In the (counter?)revolutionary constitutional order set by genius statesman-lawgiver Charles de Gaulle 1958, the President - directly elected - is semi-omnipotent - far more so (technically) than even a US President.
Curiously, this does NOT make the PM a mere extra.
In theory he certainly should be - & often has been. But precisely because the President is so powerful - specifically: unlike an eg British PM, the Parliament cannot "fire" Presidents, but they (amazingly!) can "fire" (dissolve) Parliament - the PM becomes a separate instrument.
Sometimes that instrument gets hijacked by the Parliamentary majority - as when Presidents Mitterand, then Chirac, had to "cohabitate" with opposition majorities - thus becoming absurdly weakened in the process, as the "enemy" majority & PM then set France's political course.
But VASTLY more interesting - & this is of course why I now bore you with this thread - is when the PM becomes an instrument for the President (& others) to subvert his own parliamentary majority - which ironically happens to be his own party, but has now grown inconvenient!
Macron's Presidency was from the start abnormal.
His first PM also came from the enemy "normie" Conservative Right. However, that PM was a "Juppéiste" - globo centre-right if you will - so the ideological clash w Macron's own party seemed minimal.

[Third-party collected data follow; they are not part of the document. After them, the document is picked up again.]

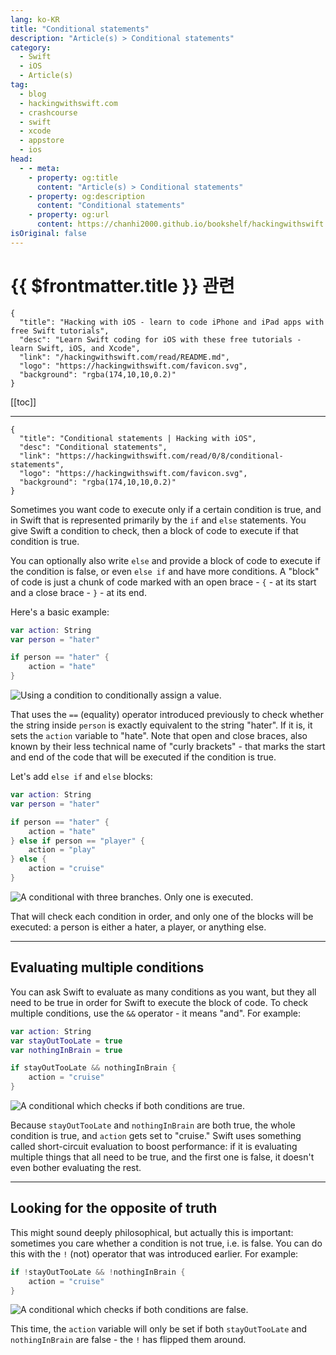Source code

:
 ```yaml
---
lang: ko-KR
title: "Conditional statements"
description: "Article(s) > Conditional statements"
category:
  - Swift
  - iOS
  - Article(s)
tag: 
  - blog
  - hackingwithswift.com
  - crashcourse
  - swift
  - xcode
  - appstore
  - ios  
head:
  - - meta:
    - property: og:title
      content: "Article(s) > Conditional statements"
    - property: og:description
      content: "Conditional statements"
    - property: og:url
      content: https://chanhi2000.github.io/bookshelf/hackingwithswift.com/read/00/08-conditional-statements.html
isOriginal: false
---
```


# {{ $frontmatter.title }} 관련

```component VPCard
{
  "title": "Hacking with iOS - learn to code iPhone and iPad apps with free Swift tutorials",
  "desc": "Learn Swift coding for iOS with these free tutorials - learn Swift, iOS, and Xcode",
  "link": "/hackingwithswift.com/read/README.md",
  "logo": "https://hackingwithswift.com/favicon.svg",
  "background": "rgba(174,10,10,0.2)"
}
```

[[toc]]

---

```component VPCard
{
  "title": "Conditional statements | Hacking with iOS",
  "desc": "Conditional statements",
  "link": "https://hackingwithswift.com/read/0/8/conditional-statements",
  "logo": "https://hackingwithswift.com/favicon.svg",
  "background": "rgba(174,10,10,0.2)"
}
```

<VidStack src="youtube/VjMZmqUrN_0" />

Sometimes you want code to execute only if a certain condition is true, and in Swift that is represented primarily by the `if` and `else` statements. You give Swift a condition to check, then a block of code to execute if that condition is true.

You can optionally also write `else` and provide a block of code to execute if the condition is false, or even `else if` and have more conditions. A "block" of code is just a chunk of code marked with an open brace - `{` - at its start and a close brace - `}` - at its end.

Here's a basic example:

```swift
var action: String
var person = "hater"

if person == "hater" {
    action = "hate"
}
```

![Using a condition to conditionally assign a value.](https://hackingwithswift.com/img/books/hws/conditional-statements-1@2x.png)

That uses the `==` (equality) operator introduced previously to check whether the string inside `person` is exactly equivalent to the string "hater". If it is, it sets the `action` variable to "hate". Note that open and close braces, also known by their less technical name of "curly brackets" - that marks the start and end of the code that will be executed if the condition is true.

Let's add `else if` and `else` blocks:


```swift
var action: String
var person = "hater"

if person == "hater" {
    action = "hate"
} else if person == "player" {
    action = "play"
} else {
    action = "cruise"
}
```

![A conditional with three branches. Only one is executed.](https://hackingwithswift.com/img/books/hws/conditional-statements-2@2x.png)

That will check each condition in order, and only one of the blocks will be executed: a person is either a hater, a player, or anything else.

---

## Evaluating multiple conditions

You can ask Swift to evaluate as many conditions as you want, but they all need to be true in order for Swift to execute the block of code. To check multiple conditions, use the `&&` operator - it means "and". For example:

```swift
var action: String
var stayOutTooLate = true
var nothingInBrain = true

if stayOutTooLate && nothingInBrain {
    action = "cruise"
}
```

![A conditional which checks if both conditions are true.](https://hackingwithswift.com/img/books/hws/conditional-statements-3@2x.png)

Because `stayOutTooLate` and `nothingInBrain` are both true, the whole condition is true, and `action` gets set to "cruise." Swift uses something called short-circuit evaluation to boost performance: if it is evaluating multiple things that all need to be true, and the first one is false, it doesn't even bother evaluating the rest.

---

## Looking for the opposite of truth

This might sound deeply philosophical, but actually this is important: sometimes you care whether a condition is not true, i.e. is false. You can do this with the `!` (not) operator that was introduced earlier. For example:

```swift
if !stayOutTooLate && !nothingInBrain {
    action = "cruise"
}
```

![A conditional which checks if both conditions are false.](https://hackingwithswift.com/img/books/hws/conditional-statements-4@2x.png)

This time, the `action` variable will only be set if both `stayOutTooLate` and `nothingInBrain` are false - the `!` has flipped them around.

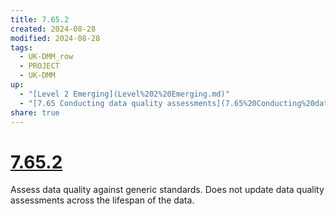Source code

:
 ```yaml
---
title: 7.65.2
created: 2024-08-28
modified: 2024-08-28
tags:
  - UK-DMM_row
  - PROJECT
  - UK-DMM
up:
  - "[Level 2 Emerging](Level%202%20Emerging.md)"
  - "[7.65 Conducting data quality assessments](7.65%20Conducting%20data%20quality%20assessments.md)"
share: true
---
```

# [7.65.2](7.65.2.md)

Assess data quality against generic standards. Does not update data quality assessments across the lifespan of the data.
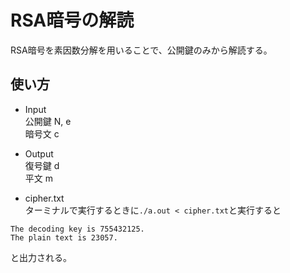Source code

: # RSA暗号の解読
RSA暗号を素因数分解を用いることで、公開鍵のみから解読する。

## 使い方
* Input  
公開鍵 N, e  
暗号文 c  

* Output  
復号鍵 d  
平文 m  

* cipher.txt  
ターミナルで実行するときに``./a.out < cipher.txt``と実行すると
```
The decoding key is 755432125.
The plain text is 23057.
```
と出力される。
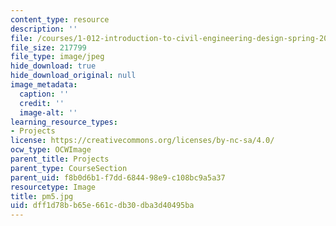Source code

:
 ```yaml
---
content_type: resource
description: ''
file: /courses/1-012-introduction-to-civil-engineering-design-spring-2002/dff1d78bb65e661cdb30dba3d40495ba_pm5.jpg
file_size: 217799
file_type: image/jpeg
hide_download: true
hide_download_original: null
image_metadata:
  caption: ''
  credit: ''
  image-alt: ''
learning_resource_types:
- Projects
license: https://creativecommons.org/licenses/by-nc-sa/4.0/
ocw_type: OCWImage
parent_title: Projects
parent_type: CourseSection
parent_uid: f8b0d6b1-f7dd-6844-98e9-c108bc9a5a37
resourcetype: Image
title: pm5.jpg
uid: dff1d78b-b65e-661c-db30-dba3d40495ba
---
```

Still, it was already bizarre.
It was bizarre, because - to be 100 % honest - it barely seemed necessary, & also because several key ministers in that govt already - notably the (Ă­n France) all-important Education minister (remember how politics is downstream from culture?) - were even further hardliners.
But back to Castex.
Castex is no "Juppéiste". He's a "Sarkozyste".
A soft-identitarian "social Gaullist" like former President Sarkozy, especially in his final 2 Presidency years.

That's night & day.
(Not fully comparable, but think Lindsay Graham vs Matt Gaetz.)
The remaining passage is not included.